Most of the news I hear from South Africa is bad. AIDS. AIDS denial. Crime. And black politicians blaming everything on white racism and trying to impose equal outcomes by the force of law, as opposed to equality before the law with the outcomes coming out as they will. As a sports fan, I particularly noticed what sounded like a truly vile quota rule, insisting that there had to be at least one black player in the national cricket team. They also, I learned today when digging deeper, had a rule that provincial cricket sides had to have at least four “players of colour” in them.
The good news is that they are now scrapping these quotas. South Africa’s Sports Minister is having “talks” with South Africa’s United Cricket Board. But assuming that talk is all that ensues, that the Minister is reassured rather than determined to over-ride and over-rule, and that the quotas will indeed be got rid of, this is the best news I’ve heard from South Africa for quite some time.
Positive discrimination rules of this kind perpetuate the process of judging people according to skin colour and collective racial membership rather than on individual merit. The South Africa cricket quota rules were bound to give rise to the suspicion that individual players, even players who in fact fully deserved international recognition, had in fact only got into the national team because of “politics”.

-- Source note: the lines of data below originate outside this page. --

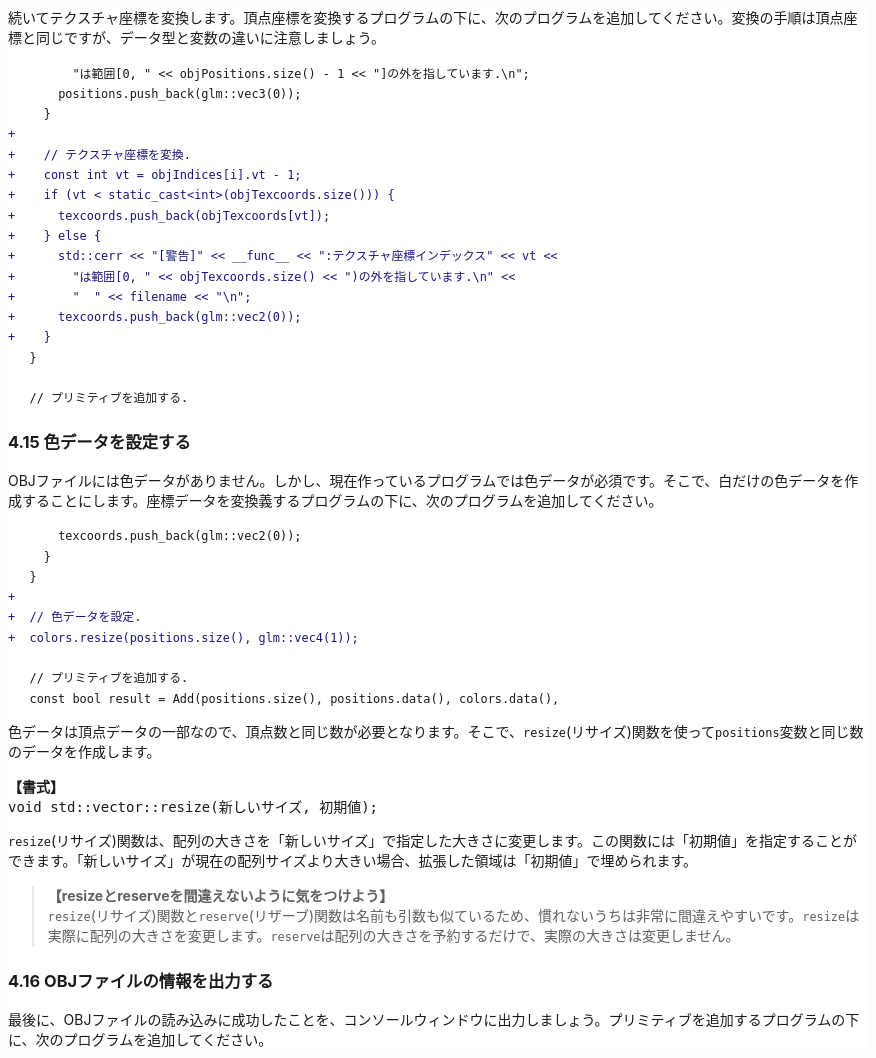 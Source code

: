 続いてテクスチャ座標を変換します。頂点座標を変換するプログラムの下に、次のプログラムを追加してください。変換の手順は頂点座標と同じですが、データ型と変数の違いに注意しましょう。

```diff
         "は範囲[0, " << objPositions.size() - 1 << "]の外を指しています.\n";
       positions.push_back(glm::vec3(0));
     }
+
+    // テクスチャ座標を変換.
+    const int vt = objIndices[i].vt - 1;
+    if (vt < static_cast<int>(objTexcoords.size())) {
+      texcoords.push_back(objTexcoords[vt]);
+    } else {
+      std::cerr << "[警告]" << __func__ << ":テクスチャ座標インデックス" << vt <<
+        "は範囲[0, " << objTexcoords.size() << ")の外を指しています.\n" <<
+        "  " << filename << "\n";
+      texcoords.push_back(glm::vec2(0));
+    }
   }

   // プリミティブを追加する.
```

### 4.15 色データを設定する

OBJファイルには色データがありません。しかし、現在作っているプログラムでは色データが必須です。そこで、白だけの色データを作成することにします。座標データを変換義するプログラムの下に、次のプログラムを追加してください。

```diff
       texcoords.push_back(glm::vec2(0));
     }
   }
+
+  // 色データを設定.
+  colors.resize(positions.size(), glm::vec4(1));

   // プリミティブを追加する.
   const bool result = Add(positions.size(), positions.data(), colors.data(),
```

色データは頂点データの一部なので、頂点数と同じ数が必要となります。そこで、`resize`(リサイズ)関数を使って`positions`変数と同じ数のデータを作成します。

<pre class="tnmai_code"><strong>【書式】</strong>
void std::vector::resize(新しいサイズ, 初期値);
</pre>

`resize`(リサイズ)関数は、配列の大きさを「新しいサイズ」で指定した大きさに変更します。この関数には「初期値」を指定することができます。「新しいサイズ」が現在の配列サイズより大きい場合、拡張した領域は「初期値」で埋められます。

>**【resizeとreserveを間違えないように気をつけよう】**<br>
>`resize`(リサイズ)関数と`reserve`(リザーブ)関数は名前も引数も似ているため、慣れないうちは非常に間違えやすいです。`resize`は実際に配列の大きさを変更します。`reserve`は配列の大きさを予約するだけで、実際の大きさは変更しません。

### 4.16 OBJファイルの情報を出力する

最後に、OBJファイルの読み込みに成功したことを、コンソールウィンドウに出力しましょう。プリミティブを追加するプログラムの下に、次のプログラムを追加してください。
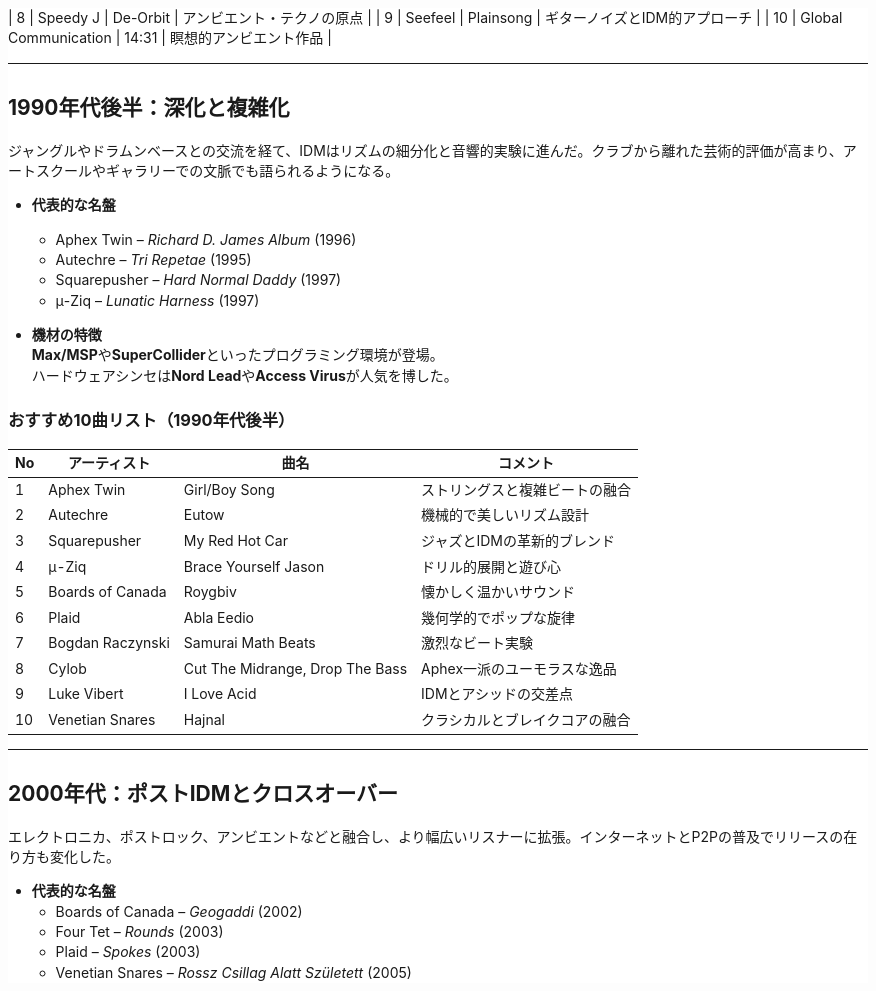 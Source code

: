 | 8 | Speedy J | De-Orbit | アンビエント・テクノの原点 |
| 9 | Seefeel | Plainsong | ギターノイズとIDM的アプローチ |
| 10 | Global Communication | 14:31 | 瞑想的アンビエント作品 |

---

## 1990年代後半：深化と複雑化
ジャングルやドラムンベースとの交流を経て、IDMはリズムの細分化と音響的実験に進んだ。クラブから離れた芸術的評価が高まり、アートスクールやギャラリーでの文脈でも語られるようになる。  

- **代表的な名盤**  
  - Aphex Twin – *Richard D. James Album* (1996)  
  - Autechre – *Tri Repetae* (1995)  
  - Squarepusher – *Hard Normal Daddy* (1997)  
  - μ-Ziq – *Lunatic Harness* (1997)  

- **機材の特徴**  
  **Max/MSP**や**SuperCollider**といったプログラミング環境が登場。  
  ハードウェアシンセは**Nord Lead**や**Access Virus**が人気を博した。  

### おすすめ10曲リスト（1990年代後半）

| No | アーティスト | 曲名 | コメント |
|---|---|---|---|
| 1 | Aphex Twin | Girl/Boy Song | ストリングスと複雑ビートの融合 |
| 2 | Autechre | Eutow | 機械的で美しいリズム設計 |
| 3 | Squarepusher | My Red Hot Car | ジャズとIDMの革新的ブレンド |
| 4 | μ-Ziq | Brace Yourself Jason | ドリル的展開と遊び心 |
| 5 | Boards of Canada | Roygbiv | 懐かしく温かいサウンド |
| 6 | Plaid | Abla Eedio | 幾何学的でポップな旋律 |
| 7 | Bogdan Raczynski | Samurai Math Beats | 激烈なビート実験 |
| 8 | Cylob | Cut The Midrange, Drop The Bass | Aphex一派のユーモラスな逸品 |
| 9 | Luke Vibert | I Love Acid | IDMとアシッドの交差点 |
| 10 | Venetian Snares | Hajnal | クラシカルとブレイクコアの融合 |

---

## 2000年代：ポストIDMとクロスオーバー
エレクトロニカ、ポストロック、アンビエントなどと融合し、より幅広いリスナーに拡張。インターネットとP2Pの普及でリリースの在り方も変化した。  

- **代表的な名盤**  
  - Boards of Canada – *Geogaddi* (2002)  
  - Four Tet – *Rounds* (2003)  
  - Plaid – *Spokes* (2003)  
  - Venetian Snares – *Rossz Csillag Alatt Született* (2005)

Quota rules are especially depressing in sport, because sport has traditionally been an arena where, because results matter so much and because individual merit is so hard to ignore, hitherto disadvantaged racial groups have time and again been able to make their first big strides towards social and legal equality, lead by their greatest individual sportsmen. From a TV documentary screened in connection with the recent soccer World Cup about the great Pele, for example, I learned for the first time what a big part the unavoidably brilliant talent of that great sportsman played in breaking down the racism so powerful in Brazil in the nineteen fifties. (Brazil won the recent World Cup, with a team containing, of course, numerous coloured players.)
Assuming that the South Africans really have now dumped their cricket quota rules, I am even willing to say, retrospectively, and despite their obvious ghastliness, that I can see why they had these rules, temporarily, and that I can see what they may have achieved with them. By flagging up the issue of non-white participation in cricket in this aggressively interventionist manner, the South African cricket authorities at least made it clear that they were serious about involving all South Africans in cricket and not just white South Africans. The quotas may now have ended, but the UCB has made it very clear that all the other efforts South African cricket has been making to achieve greater equality of cricketing opportunity (and thereby in due course lots of non-white international representation on merit), such as new pitches and new coaching schemes in non-white areas, will continue.